06.16.2023: Bath, England

After my sophomore year, I was selected to attend a for-credit trip my school offered to England to explore the legacy that Rome created in Britannia and how England has decided to preserve that legacy.

On our first day of the trip, we traveled from Heathrow to Bath to explore the city’s famous Roman Baths. After learning about these baths in the classroom, I was excited to see the complex in person! The Romans had a strong bathing culture, and Romans of any class could be seen at a bathhouse nearly every day. The Roman Baths at Bath were created around 70 CE, as Rome expanded their power into Northern and Western Britannia under Agricola. The complex was built around a hot spring known as Aquae Sulis, which the Romans believed to have health benefits. The bath complex was built over the spring, as well as a temple dedicated to the goddess of healing, Sulis-Minerva, who was believed to inhabit this spring.

The Romans followed a typical bathing ritual each day, which included: 1) cold plunging at the frigidarium to stimulate circulation, 2) adjusting to warmer waters at the tepidarium, 3) taking a hot bath and receiving steam treatments at the caldarium, and 4) returning back to the frigidarium for a last rinse.

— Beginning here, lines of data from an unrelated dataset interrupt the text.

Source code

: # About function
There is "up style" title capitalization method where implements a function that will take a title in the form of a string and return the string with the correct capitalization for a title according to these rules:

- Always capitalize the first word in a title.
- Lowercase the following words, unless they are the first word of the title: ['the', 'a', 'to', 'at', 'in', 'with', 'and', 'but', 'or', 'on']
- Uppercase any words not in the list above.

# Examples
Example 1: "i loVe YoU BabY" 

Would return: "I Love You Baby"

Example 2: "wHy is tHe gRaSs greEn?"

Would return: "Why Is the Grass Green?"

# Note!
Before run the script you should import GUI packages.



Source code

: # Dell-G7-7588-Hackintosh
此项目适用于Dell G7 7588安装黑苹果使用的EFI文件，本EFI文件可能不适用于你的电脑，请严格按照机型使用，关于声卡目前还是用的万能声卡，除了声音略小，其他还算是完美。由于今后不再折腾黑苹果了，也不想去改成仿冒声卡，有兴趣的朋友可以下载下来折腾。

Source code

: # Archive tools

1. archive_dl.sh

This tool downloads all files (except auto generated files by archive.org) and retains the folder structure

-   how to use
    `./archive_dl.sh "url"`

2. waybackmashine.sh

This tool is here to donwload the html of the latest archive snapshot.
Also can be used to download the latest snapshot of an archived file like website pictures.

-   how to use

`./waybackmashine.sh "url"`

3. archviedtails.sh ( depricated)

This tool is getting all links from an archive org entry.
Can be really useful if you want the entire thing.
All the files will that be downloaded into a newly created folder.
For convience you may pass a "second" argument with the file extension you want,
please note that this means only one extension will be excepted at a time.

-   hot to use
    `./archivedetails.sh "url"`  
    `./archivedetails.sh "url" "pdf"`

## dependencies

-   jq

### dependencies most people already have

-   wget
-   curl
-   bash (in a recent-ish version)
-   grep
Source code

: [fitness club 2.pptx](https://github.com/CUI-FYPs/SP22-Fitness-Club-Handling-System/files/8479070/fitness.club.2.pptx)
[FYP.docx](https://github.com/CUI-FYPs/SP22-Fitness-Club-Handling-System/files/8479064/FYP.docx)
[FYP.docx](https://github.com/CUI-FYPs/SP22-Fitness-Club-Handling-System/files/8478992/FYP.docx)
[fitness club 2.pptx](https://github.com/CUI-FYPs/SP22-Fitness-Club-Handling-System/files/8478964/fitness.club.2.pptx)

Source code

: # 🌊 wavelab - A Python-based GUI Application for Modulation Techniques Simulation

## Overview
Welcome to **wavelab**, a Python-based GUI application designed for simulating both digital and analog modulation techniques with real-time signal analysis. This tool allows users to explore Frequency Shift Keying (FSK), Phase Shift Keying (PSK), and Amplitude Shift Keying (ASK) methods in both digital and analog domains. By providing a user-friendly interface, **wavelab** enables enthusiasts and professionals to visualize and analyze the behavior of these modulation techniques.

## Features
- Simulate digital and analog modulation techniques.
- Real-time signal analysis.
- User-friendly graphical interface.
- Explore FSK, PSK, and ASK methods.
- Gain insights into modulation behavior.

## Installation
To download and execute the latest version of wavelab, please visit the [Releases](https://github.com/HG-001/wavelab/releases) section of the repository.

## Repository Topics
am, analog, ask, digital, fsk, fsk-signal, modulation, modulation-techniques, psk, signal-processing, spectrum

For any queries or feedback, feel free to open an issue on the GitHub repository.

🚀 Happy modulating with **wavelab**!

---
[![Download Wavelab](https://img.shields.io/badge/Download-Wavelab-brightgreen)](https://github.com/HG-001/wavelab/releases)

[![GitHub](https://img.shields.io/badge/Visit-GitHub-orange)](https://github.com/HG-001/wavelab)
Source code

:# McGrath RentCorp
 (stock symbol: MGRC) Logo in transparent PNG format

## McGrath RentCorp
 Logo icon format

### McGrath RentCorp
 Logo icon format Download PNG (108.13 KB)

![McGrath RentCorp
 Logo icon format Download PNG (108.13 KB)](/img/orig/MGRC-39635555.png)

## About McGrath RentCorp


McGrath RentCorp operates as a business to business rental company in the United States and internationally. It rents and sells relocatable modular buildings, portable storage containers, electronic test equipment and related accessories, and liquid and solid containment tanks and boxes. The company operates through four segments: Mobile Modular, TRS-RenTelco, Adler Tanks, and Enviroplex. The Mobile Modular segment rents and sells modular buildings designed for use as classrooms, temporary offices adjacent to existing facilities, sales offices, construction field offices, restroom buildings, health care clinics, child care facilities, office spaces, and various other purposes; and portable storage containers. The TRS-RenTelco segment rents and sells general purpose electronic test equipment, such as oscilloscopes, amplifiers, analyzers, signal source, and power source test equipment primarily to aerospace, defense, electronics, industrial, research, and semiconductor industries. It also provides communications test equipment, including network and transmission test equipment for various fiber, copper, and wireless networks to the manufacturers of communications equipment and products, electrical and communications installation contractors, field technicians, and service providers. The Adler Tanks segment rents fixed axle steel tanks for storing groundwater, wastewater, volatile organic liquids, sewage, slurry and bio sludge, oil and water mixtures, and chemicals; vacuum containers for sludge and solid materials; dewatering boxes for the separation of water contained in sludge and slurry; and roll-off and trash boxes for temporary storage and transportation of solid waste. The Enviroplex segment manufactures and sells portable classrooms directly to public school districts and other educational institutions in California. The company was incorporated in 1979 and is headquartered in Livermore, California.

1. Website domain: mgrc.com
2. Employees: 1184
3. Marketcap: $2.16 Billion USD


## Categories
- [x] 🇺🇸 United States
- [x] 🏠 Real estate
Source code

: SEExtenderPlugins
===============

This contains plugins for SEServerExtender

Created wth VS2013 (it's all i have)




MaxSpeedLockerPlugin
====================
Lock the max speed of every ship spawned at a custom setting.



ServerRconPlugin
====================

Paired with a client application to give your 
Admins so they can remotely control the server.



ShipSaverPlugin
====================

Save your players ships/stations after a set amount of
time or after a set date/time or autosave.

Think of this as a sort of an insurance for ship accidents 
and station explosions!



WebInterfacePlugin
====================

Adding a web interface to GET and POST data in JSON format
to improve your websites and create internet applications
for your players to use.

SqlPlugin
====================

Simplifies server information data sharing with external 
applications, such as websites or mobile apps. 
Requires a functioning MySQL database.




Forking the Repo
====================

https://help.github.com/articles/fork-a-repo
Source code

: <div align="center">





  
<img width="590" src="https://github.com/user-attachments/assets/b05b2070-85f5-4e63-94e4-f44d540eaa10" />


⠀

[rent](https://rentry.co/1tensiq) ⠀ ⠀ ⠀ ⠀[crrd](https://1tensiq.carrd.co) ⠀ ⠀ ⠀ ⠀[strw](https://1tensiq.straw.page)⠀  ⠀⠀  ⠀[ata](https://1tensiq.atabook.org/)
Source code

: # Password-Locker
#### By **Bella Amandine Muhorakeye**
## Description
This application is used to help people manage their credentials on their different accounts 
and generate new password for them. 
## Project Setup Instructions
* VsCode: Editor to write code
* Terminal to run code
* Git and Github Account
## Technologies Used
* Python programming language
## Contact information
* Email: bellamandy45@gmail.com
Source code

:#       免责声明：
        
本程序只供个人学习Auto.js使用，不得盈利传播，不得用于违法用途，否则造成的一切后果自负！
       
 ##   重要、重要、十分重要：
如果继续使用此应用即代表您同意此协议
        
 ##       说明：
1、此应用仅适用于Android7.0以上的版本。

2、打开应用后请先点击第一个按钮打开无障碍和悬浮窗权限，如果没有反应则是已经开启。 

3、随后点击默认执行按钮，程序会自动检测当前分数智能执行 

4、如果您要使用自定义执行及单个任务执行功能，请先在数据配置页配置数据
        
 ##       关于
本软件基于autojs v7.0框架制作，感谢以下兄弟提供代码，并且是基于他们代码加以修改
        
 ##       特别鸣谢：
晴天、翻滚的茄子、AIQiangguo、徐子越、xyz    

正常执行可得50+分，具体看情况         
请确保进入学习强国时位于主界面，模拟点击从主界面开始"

The Romans not only went to the baths for hygienic and health benefits but also for social reasons. Romans would go to the baths to gossip with friends, learn the news, make business deals, and more.

The main attraction is the Great Bath at the center of the complex, with a terrace surrounding it on top. From the terrace, one can see the Bath Abbey, which began construction in 1499 and is in the English Gothic style. In Roman times, the Great Bath was covered and not in the open air, which you can see above in the image of a replica of the baths. The smaller bathing rooms and pools surround the Great Bath.

The complex contains the remains of the Temple dedicated to Sulis-Minerva. As seen in the photo above, the famous sculpture of her head is in the museum.

To warm the waters at the baths, the Romans used hypocausts. They would burn a fire within a furnace underground; the smoke and hot air from the fire would then travel out of the furnace, circulate around pilae stacks (tile stacks) underground, and then up through flues in the wall to outlets in the roof, heating the walls and floors of the room.